TECHNOLOGY AREA(S): Electronics, Ground/Sea Vehicles, Weapons

ACQUISITION PROGRAM: ONR 331 POM-15 Multi-Function Energy Storage FNC, ONR 35 Electromagnetic Railgun INP

The technology within this topic is restricted under the International Traffic in Arms Regulation (ITAR), 22 CFR Parts 120-130, which controls the export and import of defense-related material and services, including export of sensitive technical data, or the Export Administration Regulation (EAR), 15 CFR Parts 730-774, which controls dual use items. Offerors must disclose any proposed use of foreign nationals (FNs), their country(ies) of origin, the type of visa or work permit possessed, and the statement of work (SOW) tasks intended for accomplishment by the FN(s) in accordance with section 5.4.c.(8) of the solicitation. Offerors are advised foreign nationals proposed to perform on this topic may be restricted due to the technical data under US Export Control Laws.

OBJECTIVE: Develop an advanced, modular and scalable capacitor charging converter that takes advantage of the unique characteristics of wide bandgap semiconductor devices. This converter will be capable of charging one or more 325kJ capacitor(s) to 6.5-10kVDC in 5 seconds at a repetition rate of up to 10 charges per minute. This duty cycle will be continuous without pause, and indefinite. The charger will be able to vary energy level and charge duration as needed to meet mission requirements, and present a manageable and reasonably continuous and level load to reduce effects on the power system.

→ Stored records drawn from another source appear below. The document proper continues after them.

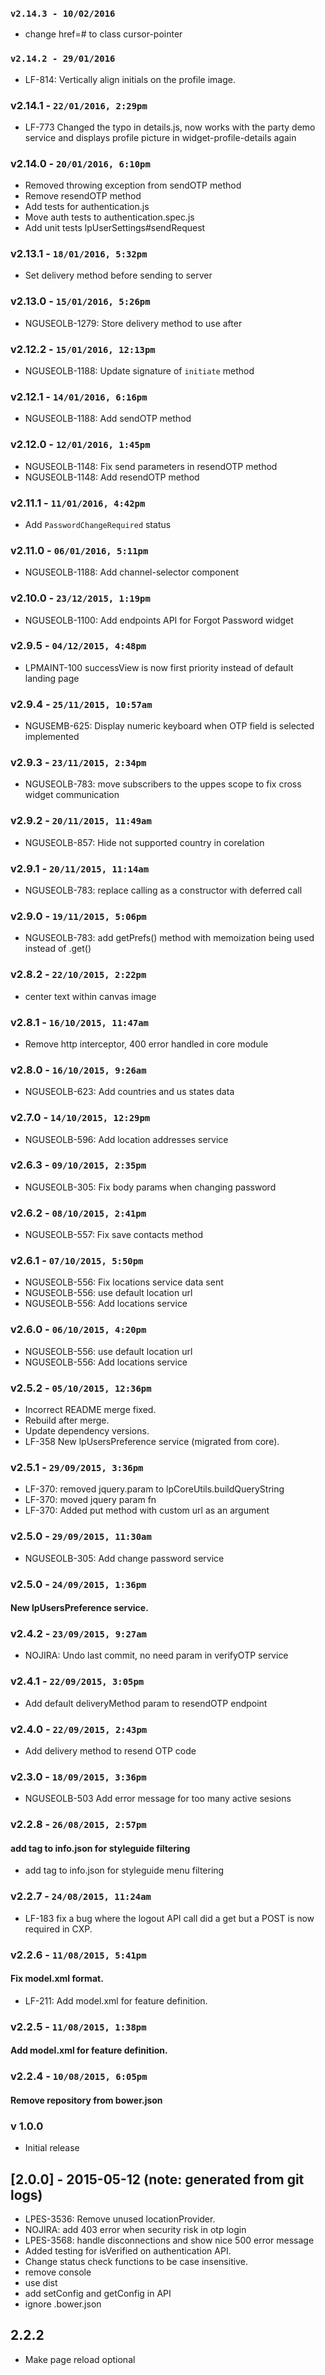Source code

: ### `v2.14.3 - 10/02/2016`
* change href=# to class cursor-pointer

### `v2.14.2 - 29/01/2016`
* LF-814: Vertically align initials on the profile image.

### v2.14.1 - `22/01/2016, 2:29pm`
* LF-773 Changed the typo in details.js, now works with the party demo service and displays profile picture in widget-profile-details again

### v2.14.0 - `20/01/2016, 6:10pm`
* Removed throwing exception from sendOTP method
* Remove resendOTP method
* Add tests for authentication.js
* Move auth tests to authentication.spec.js
* Add unit tests lpUserSettings#sendRequest

### v2.13.1 - `18/01/2016, 5:32pm`
* Set delivery method before sending to server

### v2.13.0 - `15/01/2016, 5:26pm`
* NGUSEOLB-1279: Store delivery method to use after

### v2.12.2 - `15/01/2016, 12:13pm`
* NGUSEOLB-1188: Update signature of `initiate` method

### v2.12.1 - `14/01/2016, 6:16pm`
* NGUSEOLB-1188: Add sendOTP method

### v2.12.0 - `12/01/2016, 1:45pm`
* NGUSEOLB-1148: Fix send parameters in resendOTP method
* NGUSEOLB-1148: Add resendOTP method

### v2.11.1 - `11/01/2016, 4:42pm`
* Add `PasswordChangeRequired` status

### v2.11.0 - `06/01/2016, 5:11pm`
* NGUSEOLB-1188: Add channel-selector component

### v2.10.0 - `23/12/2015, 1:19pm`
* NGUSEOLB-1100: Add endpoints API for Forgot Password widget

### v2.9.5 - `04/12/2015, 4:48pm`
* LPMAINT-100 successView is now first priority instead of default landing page

### v2.9.4 - `25/11/2015, 10:57am`
* NGUSEMB-625: Display numeric keyboard when OTP field is selected implemented

### v2.9.3 - `23/11/2015, 2:34pm`
* NGUSEOLB-783: move subscribers to the uppes scope to fix cross widget communication

### v2.9.2 - `20/11/2015, 11:49am`
* NGUSEOLB-857: Hide not supported country in corelation

### v2.9.1 - `20/11/2015, 11:14am`
* NGUSEOLB-783: replace calling  as a constructor with deferred call

### v2.9.0 - `19/11/2015, 5:06pm`
* NGUSEOLB-783: add getPrefs() method with memoization being used instead of .get()

### v2.8.2 - `22/10/2015, 2:22pm`
* center text within canvas image

### v2.8.1 - `16/10/2015, 11:47am`
* Remove http interceptor, 400 error handled in core module

### v2.8.0 - `16/10/2015, 9:26am`
* NGUSEOLB-623: Add countries and us states data

### v2.7.0 - `14/10/2015, 12:29pm`
* NGUSEOLB-596: Add location addresses service

### v2.6.3 - `09/10/2015, 2:35pm`
* NGUSEOLB-305: Fix body params when changing password

### v2.6.2 - `08/10/2015, 2:41pm`
* NGUSEOLB-557: Fix save contacts method

### v2.6.1 - `07/10/2015, 5:50pm`
* NGUSEOLB-556: Fix locations service data sent
* NGUSEOLB-556: use default location url
* NGUSEOLB-556: Add locations service

### v2.6.0 - `06/10/2015, 4:20pm`
* NGUSEOLB-556: use default location url
* NGUSEOLB-556: Add locations service

### v2.5.2 - `05/10/2015, 12:36pm`
* Incorrect README merge fixed.
* Rebuild after merge.
* Update dependency versions.
* LF-358 New lpUsersPreference service (migrated from core).

### v2.5.1 - `29/09/2015, 3:36pm`
* LF-370: removed jquery.param to lpCoreUtils.buildQueryString
* LF-370: moved jquery param fn
* LF-370: Added put method with custom url as an argument

### v2.5.0 - `29/09/2015, 11:30am`
* NGUSEOLB-305: Add change password service

### v2.5.0 - `24/09/2015, 1:36pm`
#### New lpUsersPreference service.


### v2.4.2 - `23/09/2015, 9:27am`
* NOJIRA: Undo last commit, no need param in verifyOTP service

### v2.4.1 - `22/09/2015, 3:05pm`
* Add default deliveryMethod param to resendOTP endpoint

### v2.4.0 - `22/09/2015, 2:43pm`
* Add delivery method to resend OTP code

### v2.3.0 - `18/09/2015, 3:36pm`
* NGUSEOLB-503 Add error message for too many active sesions


### v2.2.8 - `26/08/2015, 2:57pm`
#### add tag to info.json for styleguide filtering
* add tag to info.json for styleguide menu filtering


### v2.2.7 - `24/08/2015, 11:24am`
* LF-183 fix a bug where the logout API call did a get but a POST is now required in CXP.


### v2.2.6 - `11/08/2015, 5:41pm`
#### Fix model.xml format.
* LF-211: Add model.xml for feature definition.


### v2.2.5 - `11/08/2015, 1:38pm`
#### Add model.xml for feature definition.


### v2.2.4 - `10/08/2015, 6:05pm`
#### Remove repository from bower.json


### v 1.0.0
* Initial release
## [2.0.0] - 2015-05-12 (note: generated from git logs)

 - LPES-3536: Remove unused locationProvider.
 - NOJIRA: add 403 error when security risk in otp login
 - LPES-3568: handle disconnections and show nice 500 error message
 - Added testing for isVerified on authentication API.
 - Change status check functions to be case insensitive.
 - remove console
 - use dist
 - add setConfig and getConfig in API
 - ignore .bower.json

## 2.2.2
- Make page reload optional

DESCRIPTION: Future electric weapons, such as Electromagnetic Railguns, will require high-voltage supplies to provide power to their pulse-forming-networks (PFNs). While high-output-voltage power converters have been successfully applied in other applications, existing units have inadequate power densities to be deployed in volumetrically constrained shipboard applications. Additionally, most existing high-output-voltage converters do not accept input voltages in the range of projected Navy power systems. In commercial and other military applications, wide-bandgap semiconductor materials such as silicon carbide and gallium nitride have enabled substantially smaller switching devices with greater thermal capabilities, higher breakdown voltages, and much faster switching frequencies. This technology can enable the development of more compact, better-performing, and more efficient high-voltage power converters.

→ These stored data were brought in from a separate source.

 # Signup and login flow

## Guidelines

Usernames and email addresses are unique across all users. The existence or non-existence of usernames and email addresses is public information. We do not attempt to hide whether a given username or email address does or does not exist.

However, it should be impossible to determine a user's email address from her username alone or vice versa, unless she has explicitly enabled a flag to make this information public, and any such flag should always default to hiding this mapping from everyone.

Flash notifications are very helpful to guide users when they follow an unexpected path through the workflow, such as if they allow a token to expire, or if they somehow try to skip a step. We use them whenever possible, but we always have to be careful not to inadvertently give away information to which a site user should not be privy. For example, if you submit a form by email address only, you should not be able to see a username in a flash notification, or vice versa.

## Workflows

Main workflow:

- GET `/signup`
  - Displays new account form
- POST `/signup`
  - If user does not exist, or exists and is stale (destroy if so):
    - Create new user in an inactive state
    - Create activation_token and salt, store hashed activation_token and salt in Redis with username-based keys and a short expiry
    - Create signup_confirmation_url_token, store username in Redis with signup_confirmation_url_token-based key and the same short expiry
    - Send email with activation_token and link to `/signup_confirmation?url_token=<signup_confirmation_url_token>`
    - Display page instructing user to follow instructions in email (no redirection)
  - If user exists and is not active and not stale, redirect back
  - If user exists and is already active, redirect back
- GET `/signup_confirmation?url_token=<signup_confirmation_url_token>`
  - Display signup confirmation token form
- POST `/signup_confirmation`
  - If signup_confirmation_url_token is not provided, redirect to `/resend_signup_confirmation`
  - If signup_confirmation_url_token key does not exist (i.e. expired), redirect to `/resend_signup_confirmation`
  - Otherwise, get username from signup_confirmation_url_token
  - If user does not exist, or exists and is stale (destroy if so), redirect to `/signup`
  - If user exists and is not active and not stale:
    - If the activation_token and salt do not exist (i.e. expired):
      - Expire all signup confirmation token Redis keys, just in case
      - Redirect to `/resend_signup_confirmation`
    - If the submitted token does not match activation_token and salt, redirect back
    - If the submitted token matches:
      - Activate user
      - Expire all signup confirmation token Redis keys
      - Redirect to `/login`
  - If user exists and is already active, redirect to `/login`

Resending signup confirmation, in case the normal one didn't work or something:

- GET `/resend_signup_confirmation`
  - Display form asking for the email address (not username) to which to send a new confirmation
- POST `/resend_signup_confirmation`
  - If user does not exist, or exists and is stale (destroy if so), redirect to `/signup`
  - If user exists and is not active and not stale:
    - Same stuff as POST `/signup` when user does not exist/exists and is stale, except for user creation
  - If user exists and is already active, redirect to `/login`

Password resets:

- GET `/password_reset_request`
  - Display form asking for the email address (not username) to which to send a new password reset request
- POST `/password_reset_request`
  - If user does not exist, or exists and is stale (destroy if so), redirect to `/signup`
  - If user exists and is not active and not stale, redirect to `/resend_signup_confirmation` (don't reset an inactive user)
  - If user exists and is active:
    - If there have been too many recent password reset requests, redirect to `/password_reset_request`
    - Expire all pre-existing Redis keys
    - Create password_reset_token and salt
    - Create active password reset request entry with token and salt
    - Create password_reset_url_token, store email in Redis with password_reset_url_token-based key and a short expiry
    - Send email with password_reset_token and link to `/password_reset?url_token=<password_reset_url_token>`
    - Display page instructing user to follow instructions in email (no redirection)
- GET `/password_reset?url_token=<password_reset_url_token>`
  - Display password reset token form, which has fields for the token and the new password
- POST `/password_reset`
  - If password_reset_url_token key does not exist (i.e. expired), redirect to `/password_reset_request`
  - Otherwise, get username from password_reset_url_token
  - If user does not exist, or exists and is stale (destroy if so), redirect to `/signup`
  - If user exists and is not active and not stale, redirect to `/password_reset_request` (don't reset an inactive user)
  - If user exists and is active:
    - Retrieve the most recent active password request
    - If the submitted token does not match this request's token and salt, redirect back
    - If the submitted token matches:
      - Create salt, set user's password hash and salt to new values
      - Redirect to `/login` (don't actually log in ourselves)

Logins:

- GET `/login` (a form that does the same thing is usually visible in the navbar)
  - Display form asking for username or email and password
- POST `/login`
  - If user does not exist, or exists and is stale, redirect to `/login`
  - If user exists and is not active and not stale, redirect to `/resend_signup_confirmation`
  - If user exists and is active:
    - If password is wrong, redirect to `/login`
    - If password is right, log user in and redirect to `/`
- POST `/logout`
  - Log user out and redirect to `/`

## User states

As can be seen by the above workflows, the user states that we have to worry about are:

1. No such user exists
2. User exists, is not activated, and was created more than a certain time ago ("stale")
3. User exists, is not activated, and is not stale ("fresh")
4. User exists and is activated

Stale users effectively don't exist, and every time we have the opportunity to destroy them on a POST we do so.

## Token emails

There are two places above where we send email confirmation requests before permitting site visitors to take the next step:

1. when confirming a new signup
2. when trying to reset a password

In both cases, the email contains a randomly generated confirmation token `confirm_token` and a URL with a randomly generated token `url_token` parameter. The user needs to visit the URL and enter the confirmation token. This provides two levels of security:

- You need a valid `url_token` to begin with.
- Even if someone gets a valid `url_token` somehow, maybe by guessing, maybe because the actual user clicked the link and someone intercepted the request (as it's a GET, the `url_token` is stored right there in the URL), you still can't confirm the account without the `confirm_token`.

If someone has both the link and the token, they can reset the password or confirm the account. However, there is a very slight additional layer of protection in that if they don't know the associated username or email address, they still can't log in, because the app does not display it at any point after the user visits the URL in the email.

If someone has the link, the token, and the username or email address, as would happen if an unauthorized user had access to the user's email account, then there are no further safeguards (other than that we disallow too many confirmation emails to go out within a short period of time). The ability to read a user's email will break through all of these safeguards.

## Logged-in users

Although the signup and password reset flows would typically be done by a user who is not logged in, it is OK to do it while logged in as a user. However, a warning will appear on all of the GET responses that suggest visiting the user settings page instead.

The Navy capacitor charging application is very different from commercial capacitor chargers in that the power levels are higher (i.e. a greater amount of capacitance is being charged), the per-kW size is smaller to fit within the constrained space on ships, and the charging converters are operated continuously at high repetition rates. In addition, the Navy converters must be compatible with the shipboard environment with its unique shock, vibration, and other environmental requirements. For this reason, it is necessary to develop application-specific converters for this application rather than applying a commercial-off-the-shelf solution.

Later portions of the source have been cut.